### [Brief]
Here are the records. Write out exactly the lines between the one holding "- Challenge yourself for 100 Days of Hacking" and the one holding "- Creative ideas", inclusive.

### [Items listed in a dataset]
+ + + +
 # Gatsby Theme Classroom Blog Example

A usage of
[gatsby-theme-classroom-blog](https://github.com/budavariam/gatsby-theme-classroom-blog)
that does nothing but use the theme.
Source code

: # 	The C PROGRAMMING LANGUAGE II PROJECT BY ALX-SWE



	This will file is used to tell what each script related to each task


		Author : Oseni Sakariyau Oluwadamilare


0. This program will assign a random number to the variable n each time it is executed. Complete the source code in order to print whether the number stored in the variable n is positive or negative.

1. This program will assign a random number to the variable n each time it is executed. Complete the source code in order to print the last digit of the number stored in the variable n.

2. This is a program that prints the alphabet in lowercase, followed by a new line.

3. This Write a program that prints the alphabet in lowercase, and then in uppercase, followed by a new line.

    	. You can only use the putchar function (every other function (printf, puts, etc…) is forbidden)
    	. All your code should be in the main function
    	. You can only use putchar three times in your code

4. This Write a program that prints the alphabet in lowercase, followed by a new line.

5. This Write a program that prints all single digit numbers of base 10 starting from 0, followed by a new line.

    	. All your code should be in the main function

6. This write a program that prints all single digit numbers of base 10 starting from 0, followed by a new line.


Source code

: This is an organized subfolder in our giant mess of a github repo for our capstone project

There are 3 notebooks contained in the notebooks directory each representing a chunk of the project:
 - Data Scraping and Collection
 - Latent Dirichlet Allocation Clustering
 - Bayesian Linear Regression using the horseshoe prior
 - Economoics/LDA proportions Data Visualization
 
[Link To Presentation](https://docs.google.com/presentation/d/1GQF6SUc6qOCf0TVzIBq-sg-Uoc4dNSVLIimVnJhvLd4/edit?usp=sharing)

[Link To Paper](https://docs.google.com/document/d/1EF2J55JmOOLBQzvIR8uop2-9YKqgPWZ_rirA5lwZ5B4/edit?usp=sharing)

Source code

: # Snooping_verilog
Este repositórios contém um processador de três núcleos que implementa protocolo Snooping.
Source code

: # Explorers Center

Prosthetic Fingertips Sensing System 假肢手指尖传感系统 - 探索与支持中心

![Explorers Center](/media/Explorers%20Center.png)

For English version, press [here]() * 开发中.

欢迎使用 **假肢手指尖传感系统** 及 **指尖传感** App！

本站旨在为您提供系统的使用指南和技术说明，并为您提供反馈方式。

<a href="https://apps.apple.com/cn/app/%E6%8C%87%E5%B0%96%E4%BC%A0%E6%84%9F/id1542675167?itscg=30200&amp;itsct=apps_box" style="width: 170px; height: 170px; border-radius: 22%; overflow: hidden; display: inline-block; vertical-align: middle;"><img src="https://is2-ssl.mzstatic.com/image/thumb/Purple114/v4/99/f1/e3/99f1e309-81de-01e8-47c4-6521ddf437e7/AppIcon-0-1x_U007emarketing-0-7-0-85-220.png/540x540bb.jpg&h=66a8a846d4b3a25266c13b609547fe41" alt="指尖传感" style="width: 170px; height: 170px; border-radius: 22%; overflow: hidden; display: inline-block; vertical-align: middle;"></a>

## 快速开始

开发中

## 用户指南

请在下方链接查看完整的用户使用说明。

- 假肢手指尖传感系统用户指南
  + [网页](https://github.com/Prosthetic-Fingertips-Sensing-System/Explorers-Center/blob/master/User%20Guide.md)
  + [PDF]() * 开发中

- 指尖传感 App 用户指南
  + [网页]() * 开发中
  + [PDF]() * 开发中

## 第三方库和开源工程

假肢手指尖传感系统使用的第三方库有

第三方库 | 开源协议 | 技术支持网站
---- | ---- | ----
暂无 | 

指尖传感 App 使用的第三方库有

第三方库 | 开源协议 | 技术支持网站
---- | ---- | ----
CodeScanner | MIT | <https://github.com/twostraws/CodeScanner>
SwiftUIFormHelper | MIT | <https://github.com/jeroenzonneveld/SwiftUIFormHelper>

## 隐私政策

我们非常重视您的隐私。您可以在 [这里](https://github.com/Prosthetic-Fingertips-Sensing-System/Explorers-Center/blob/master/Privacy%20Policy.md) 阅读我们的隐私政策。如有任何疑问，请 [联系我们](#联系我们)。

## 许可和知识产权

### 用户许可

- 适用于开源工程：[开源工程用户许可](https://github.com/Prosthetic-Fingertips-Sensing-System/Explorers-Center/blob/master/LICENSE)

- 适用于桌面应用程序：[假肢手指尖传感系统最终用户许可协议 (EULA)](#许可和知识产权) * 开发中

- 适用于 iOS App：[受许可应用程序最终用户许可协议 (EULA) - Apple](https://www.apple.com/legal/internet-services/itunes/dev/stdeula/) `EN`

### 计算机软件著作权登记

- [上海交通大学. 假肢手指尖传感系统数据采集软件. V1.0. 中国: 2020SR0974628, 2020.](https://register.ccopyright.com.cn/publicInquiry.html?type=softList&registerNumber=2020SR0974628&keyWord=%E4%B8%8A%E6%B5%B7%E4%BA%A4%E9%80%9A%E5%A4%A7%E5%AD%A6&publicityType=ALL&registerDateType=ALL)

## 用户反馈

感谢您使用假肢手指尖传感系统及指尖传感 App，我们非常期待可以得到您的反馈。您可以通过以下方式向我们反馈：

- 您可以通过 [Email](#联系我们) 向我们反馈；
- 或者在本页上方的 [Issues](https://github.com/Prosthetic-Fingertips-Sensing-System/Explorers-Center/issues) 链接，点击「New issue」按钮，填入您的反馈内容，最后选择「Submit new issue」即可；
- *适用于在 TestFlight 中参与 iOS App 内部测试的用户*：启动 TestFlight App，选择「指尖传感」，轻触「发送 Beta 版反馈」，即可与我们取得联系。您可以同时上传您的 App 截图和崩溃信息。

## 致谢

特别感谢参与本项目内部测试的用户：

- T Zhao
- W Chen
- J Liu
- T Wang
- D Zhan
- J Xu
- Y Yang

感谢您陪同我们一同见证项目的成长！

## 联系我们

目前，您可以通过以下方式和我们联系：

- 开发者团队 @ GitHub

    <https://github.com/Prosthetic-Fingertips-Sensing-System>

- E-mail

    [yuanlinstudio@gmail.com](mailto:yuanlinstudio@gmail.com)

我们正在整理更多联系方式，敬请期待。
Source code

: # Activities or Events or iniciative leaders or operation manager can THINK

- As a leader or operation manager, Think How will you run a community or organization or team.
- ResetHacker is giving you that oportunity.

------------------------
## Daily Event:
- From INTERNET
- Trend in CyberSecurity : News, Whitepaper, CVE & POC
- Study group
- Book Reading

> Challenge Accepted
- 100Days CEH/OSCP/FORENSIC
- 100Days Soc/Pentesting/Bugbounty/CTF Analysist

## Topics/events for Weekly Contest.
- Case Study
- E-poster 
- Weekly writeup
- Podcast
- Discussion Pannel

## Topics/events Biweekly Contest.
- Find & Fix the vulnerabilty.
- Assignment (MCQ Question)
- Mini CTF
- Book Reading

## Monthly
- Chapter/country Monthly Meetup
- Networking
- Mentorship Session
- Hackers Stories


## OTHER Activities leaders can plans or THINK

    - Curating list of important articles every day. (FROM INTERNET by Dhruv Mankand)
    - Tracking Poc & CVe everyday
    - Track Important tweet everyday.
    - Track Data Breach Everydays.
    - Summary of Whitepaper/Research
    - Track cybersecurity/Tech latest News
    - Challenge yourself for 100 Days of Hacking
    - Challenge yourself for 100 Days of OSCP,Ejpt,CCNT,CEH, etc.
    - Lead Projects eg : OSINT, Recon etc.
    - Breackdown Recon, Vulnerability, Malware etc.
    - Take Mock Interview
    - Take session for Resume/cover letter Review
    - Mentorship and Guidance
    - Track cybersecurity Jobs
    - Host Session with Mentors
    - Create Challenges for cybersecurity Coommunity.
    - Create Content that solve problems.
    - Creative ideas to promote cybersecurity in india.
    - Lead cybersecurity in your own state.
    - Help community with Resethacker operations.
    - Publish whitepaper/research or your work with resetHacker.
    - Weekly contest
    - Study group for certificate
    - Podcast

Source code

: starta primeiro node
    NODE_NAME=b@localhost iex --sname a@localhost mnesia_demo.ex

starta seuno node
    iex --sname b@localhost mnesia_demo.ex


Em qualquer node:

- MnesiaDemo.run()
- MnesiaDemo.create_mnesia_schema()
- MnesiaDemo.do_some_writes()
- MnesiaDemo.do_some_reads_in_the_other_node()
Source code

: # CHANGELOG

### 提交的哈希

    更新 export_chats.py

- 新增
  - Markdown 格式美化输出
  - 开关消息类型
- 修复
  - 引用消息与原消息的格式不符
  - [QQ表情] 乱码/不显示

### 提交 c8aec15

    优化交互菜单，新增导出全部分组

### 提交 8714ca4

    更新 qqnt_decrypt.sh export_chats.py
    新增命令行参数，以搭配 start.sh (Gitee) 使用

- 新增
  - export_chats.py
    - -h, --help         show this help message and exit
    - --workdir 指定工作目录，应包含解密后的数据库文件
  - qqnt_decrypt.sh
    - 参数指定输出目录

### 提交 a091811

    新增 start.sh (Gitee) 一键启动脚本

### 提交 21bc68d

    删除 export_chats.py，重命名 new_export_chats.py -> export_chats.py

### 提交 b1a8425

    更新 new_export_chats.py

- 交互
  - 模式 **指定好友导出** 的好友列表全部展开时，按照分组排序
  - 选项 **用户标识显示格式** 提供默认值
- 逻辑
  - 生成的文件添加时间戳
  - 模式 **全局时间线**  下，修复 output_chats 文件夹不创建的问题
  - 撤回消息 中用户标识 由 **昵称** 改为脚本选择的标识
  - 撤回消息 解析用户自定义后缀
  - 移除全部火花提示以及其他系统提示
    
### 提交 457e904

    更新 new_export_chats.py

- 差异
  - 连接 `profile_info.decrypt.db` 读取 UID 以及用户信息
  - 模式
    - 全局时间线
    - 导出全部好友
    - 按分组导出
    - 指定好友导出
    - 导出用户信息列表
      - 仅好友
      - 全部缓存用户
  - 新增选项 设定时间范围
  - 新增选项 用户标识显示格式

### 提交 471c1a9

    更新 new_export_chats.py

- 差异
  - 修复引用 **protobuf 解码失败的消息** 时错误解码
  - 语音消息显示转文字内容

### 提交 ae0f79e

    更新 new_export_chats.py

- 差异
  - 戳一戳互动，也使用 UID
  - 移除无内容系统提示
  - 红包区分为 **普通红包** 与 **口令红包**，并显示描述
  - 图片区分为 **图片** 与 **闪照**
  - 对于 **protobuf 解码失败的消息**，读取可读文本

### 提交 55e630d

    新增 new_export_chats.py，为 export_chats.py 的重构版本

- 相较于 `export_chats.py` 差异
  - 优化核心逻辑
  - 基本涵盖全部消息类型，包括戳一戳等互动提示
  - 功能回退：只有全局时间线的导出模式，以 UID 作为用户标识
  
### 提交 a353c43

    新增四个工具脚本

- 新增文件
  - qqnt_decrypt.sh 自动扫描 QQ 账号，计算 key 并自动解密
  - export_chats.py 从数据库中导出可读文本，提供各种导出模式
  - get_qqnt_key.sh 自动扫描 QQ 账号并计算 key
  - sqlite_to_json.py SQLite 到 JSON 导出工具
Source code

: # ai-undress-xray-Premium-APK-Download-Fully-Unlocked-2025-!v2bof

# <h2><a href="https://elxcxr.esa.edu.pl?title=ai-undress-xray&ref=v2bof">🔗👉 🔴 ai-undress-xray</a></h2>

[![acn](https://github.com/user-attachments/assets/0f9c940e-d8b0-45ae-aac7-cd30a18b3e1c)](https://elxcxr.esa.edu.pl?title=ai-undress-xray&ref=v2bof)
+ + + +
### [Worked solution]
    - Challenge yourself for 100 Days of Hacking
    - Challenge yourself for 100 Days of OSCP,Ejpt,CCNT,CEH, etc.
    - Lead Projects eg : OSINT, Recon etc.
    - Breackdown Recon, Vulnerability, Malware etc.
    - Take Mock Interview
    - Take session for Resume/cover letter Review
    - Mentorship and Guidance
    - Track cybersecurity Jobs
    - Host Session with Mentors
    - Create Challenges for cybersecurity Coommunity.
    - Create Content that solve problems.
    - Creative ideas to promote cybersecurity in india.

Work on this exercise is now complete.